Of course there should be no tool name collision, but I guess that should be doable. :-)

For a binary representation there should of course also be size information included, which I don't see necessary for the HTTP header representation. I also would not include required version information, that's - again - up to the tool to implement on its own.

Having said all that an actual bagagge HTTP header could IMHO simply look like this:

Trace-Context-Baggage: uber=05-taxi31337-27;dynatrace=01-127-session42-87e9a6f1

@yurishkuro sorry for the Uber sample, that was the first name that came to my mind ;-)
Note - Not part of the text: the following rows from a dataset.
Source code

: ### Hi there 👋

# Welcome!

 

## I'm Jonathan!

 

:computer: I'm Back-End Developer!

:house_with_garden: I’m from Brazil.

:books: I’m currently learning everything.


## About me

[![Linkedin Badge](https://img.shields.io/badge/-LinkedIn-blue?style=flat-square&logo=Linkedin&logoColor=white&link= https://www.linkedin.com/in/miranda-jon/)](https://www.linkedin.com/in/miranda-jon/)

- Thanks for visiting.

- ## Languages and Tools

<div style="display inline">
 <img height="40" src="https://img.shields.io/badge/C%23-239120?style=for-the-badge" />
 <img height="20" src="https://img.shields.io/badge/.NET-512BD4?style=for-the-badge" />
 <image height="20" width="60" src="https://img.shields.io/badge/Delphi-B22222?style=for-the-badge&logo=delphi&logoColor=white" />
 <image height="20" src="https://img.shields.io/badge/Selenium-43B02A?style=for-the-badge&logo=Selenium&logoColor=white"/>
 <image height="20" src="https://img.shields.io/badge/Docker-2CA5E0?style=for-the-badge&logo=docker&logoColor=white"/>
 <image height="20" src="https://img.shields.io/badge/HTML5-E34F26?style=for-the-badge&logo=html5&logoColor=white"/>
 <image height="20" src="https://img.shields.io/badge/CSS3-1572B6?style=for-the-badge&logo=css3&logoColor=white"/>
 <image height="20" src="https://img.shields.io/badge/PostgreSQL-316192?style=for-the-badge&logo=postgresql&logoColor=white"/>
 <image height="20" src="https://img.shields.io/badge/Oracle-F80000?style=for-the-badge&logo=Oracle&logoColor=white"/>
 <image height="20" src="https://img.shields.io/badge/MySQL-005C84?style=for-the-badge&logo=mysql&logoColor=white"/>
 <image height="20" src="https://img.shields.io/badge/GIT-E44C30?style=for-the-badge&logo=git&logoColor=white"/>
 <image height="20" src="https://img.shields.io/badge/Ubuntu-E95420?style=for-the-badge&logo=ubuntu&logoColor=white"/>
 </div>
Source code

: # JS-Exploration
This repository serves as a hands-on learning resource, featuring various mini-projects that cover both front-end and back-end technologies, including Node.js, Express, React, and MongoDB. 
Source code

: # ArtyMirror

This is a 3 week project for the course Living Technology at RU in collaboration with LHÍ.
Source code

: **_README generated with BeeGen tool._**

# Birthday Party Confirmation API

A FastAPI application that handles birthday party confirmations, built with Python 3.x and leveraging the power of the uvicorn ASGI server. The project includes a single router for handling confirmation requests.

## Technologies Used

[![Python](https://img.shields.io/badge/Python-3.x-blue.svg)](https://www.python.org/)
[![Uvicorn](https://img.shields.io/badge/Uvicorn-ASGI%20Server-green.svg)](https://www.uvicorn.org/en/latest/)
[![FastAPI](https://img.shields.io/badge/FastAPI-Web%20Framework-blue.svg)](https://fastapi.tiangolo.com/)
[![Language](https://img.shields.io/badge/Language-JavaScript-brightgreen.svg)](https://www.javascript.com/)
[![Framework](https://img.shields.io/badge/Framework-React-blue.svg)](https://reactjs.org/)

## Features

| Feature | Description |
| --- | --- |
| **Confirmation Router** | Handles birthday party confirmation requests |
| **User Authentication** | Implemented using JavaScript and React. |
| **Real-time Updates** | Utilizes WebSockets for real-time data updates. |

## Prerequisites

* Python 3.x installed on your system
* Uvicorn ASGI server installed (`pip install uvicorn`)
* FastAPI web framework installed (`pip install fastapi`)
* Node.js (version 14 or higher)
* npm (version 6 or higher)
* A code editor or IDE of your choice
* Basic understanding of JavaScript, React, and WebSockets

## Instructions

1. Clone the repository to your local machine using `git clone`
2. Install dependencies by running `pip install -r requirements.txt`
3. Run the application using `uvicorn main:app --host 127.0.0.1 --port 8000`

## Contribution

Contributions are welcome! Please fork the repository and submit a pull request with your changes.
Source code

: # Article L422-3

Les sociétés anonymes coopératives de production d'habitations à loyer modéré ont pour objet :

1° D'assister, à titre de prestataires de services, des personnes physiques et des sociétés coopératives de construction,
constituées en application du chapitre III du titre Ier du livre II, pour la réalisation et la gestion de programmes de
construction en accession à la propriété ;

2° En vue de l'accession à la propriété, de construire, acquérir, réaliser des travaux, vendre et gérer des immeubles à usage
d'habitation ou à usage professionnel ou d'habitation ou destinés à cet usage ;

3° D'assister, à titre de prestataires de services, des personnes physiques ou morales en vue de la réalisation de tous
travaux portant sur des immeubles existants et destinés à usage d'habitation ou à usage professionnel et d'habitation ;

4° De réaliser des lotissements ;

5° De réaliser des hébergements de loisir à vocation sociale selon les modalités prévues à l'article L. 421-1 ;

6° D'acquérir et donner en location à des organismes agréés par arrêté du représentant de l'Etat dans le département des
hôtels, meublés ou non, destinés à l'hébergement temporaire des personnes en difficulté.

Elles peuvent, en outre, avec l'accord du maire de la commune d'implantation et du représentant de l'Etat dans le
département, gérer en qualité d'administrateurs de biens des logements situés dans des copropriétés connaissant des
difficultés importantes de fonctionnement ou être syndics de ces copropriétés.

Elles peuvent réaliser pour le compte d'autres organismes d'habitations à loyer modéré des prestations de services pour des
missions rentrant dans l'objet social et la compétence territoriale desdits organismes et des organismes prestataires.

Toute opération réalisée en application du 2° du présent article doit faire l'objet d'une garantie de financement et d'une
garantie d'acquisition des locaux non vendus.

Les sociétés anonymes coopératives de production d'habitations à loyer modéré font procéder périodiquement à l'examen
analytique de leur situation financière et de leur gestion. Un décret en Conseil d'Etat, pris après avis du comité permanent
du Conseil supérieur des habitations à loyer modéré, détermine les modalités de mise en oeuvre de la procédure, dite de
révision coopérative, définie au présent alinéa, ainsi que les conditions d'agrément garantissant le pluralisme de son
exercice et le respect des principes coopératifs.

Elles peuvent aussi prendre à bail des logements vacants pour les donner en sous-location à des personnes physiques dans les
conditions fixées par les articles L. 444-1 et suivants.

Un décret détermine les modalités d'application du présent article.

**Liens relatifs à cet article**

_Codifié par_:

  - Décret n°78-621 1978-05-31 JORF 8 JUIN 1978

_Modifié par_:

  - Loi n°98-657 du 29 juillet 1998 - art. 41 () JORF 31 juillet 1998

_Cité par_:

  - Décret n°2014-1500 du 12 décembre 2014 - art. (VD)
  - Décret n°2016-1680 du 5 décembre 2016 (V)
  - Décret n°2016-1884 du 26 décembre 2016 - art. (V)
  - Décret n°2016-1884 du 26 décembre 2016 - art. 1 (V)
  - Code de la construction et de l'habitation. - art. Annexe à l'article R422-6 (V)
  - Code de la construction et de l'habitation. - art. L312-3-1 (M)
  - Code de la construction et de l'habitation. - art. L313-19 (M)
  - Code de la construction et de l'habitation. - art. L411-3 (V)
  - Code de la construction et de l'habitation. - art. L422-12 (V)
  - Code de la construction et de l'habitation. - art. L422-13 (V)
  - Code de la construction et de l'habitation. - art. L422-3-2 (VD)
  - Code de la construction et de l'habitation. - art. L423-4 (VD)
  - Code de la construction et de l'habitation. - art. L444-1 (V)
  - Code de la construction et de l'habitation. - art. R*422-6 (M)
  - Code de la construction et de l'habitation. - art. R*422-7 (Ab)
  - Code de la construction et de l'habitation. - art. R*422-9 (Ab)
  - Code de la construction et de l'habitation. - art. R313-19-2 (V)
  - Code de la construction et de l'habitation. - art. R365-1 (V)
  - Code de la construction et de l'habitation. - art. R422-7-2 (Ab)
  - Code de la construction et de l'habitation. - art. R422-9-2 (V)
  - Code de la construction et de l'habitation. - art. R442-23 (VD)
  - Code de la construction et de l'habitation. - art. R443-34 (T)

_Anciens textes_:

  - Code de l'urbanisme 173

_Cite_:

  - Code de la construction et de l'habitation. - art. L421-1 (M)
codefromthecrypt commented 6 years ago

So from my point of view the basic behavior guidelines should be:

if there is bagagge coming in, it has to be passed along tools may modify their own bagagge, but must not touch bagagge from other tools baggage may be dropped, but only if really really necessary

What you are describing is very much like actual Baggage, except simplified quite a bit with text-header encoding. Main points are we are firewalling contexts between tools as demonstrated here https://github.com/JonathanMace/tracingplane-opentracing/tree/master/src/main/baggage cc @JonathanMace

JonathanMace commented 6 years ago

Another question to add:

Suppose I have some async components, or suppose I propagate my baggage in RPC responses. How do I combine a key that has two different values for a tag?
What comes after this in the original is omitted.